◆ Task details ◆
In the records below, the line with "- ✅ Page offline élégante" opens the range and the line with "- [ ] Créer" closes it; print that range exactly and nothing else.
Given entries section start
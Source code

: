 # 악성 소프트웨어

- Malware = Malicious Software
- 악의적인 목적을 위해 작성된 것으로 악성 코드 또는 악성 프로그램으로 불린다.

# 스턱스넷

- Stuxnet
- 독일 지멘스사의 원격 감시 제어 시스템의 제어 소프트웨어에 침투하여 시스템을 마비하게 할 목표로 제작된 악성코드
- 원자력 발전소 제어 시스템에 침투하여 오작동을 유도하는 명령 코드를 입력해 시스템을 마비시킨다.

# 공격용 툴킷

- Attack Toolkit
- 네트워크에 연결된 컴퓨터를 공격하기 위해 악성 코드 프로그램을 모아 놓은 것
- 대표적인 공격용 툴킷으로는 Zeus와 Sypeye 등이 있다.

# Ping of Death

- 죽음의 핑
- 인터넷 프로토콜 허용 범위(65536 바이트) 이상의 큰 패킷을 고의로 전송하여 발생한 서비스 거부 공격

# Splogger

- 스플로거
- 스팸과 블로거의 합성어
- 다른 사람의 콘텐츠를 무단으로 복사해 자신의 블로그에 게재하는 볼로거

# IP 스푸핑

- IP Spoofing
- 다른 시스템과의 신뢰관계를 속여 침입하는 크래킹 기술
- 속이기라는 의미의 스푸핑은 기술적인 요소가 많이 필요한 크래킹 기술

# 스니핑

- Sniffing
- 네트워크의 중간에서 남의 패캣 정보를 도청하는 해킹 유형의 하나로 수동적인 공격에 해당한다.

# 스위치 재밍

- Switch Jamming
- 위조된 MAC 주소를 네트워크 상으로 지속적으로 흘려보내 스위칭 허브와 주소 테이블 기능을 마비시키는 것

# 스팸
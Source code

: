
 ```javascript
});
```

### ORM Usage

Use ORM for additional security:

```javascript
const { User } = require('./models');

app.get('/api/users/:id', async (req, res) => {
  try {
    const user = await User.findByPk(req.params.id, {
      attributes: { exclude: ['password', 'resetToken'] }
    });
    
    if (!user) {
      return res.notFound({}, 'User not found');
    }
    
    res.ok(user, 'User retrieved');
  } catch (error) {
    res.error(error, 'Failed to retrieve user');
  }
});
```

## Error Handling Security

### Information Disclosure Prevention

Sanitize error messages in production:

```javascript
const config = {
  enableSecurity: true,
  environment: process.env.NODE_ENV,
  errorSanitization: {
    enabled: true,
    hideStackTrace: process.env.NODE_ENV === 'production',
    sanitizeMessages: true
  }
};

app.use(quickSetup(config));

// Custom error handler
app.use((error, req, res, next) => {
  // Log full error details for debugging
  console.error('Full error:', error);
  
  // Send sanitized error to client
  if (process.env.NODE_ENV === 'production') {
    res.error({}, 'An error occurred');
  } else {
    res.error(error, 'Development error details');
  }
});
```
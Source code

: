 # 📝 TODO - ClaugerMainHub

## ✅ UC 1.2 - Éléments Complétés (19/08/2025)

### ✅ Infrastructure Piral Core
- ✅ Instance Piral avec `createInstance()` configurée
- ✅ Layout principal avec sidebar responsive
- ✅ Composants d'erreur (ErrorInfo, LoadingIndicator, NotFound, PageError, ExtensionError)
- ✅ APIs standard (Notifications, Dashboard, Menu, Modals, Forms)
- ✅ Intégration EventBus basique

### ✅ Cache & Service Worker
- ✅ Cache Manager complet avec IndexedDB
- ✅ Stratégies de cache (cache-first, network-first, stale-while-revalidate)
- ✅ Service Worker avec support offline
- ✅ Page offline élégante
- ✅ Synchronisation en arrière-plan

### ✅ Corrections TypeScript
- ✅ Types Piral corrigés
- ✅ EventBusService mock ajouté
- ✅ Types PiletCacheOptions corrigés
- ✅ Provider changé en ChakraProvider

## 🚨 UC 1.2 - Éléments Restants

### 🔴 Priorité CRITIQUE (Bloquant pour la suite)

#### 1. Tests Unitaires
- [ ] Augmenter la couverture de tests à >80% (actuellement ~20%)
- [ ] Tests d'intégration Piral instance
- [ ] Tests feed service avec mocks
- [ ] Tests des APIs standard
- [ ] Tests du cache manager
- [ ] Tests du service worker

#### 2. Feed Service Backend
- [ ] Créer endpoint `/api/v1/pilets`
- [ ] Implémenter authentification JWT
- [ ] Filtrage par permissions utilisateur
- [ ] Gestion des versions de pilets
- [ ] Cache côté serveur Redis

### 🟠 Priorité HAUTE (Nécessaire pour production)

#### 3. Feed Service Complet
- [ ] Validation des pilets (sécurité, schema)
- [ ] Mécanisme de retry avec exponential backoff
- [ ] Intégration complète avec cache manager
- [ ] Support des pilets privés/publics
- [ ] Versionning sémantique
Given entries section end
◆ Output ◆
- ✅ Page offline élégante
- ✅ Synchronisation en arrière-plan

### ✅ Corrections TypeScript
- ✅ Types Piral corrigés
- ✅ EventBusService mock ajouté
- ✅ Types PiletCacheOptions corrigés
- ✅ Provider changé en ChakraProvider

## 🚨 UC 1.2 - Éléments Restants

### 🔴 Priorité CRITIQUE (Bloquant pour la suite)

#### 1. Tests Unitaires
- [ ] Augmenter la couverture de tests à >80% (actuellement ~20%)
- [ ] Tests d'intégration Piral instance
- [ ] Tests feed service avec mocks
- [ ] Tests des APIs standard
- [ ] Tests du cache manager
- [ ] Tests du service worker

#### 2. Feed Service Backend
- [ ] Créer endpoint `/api/v1/pilets`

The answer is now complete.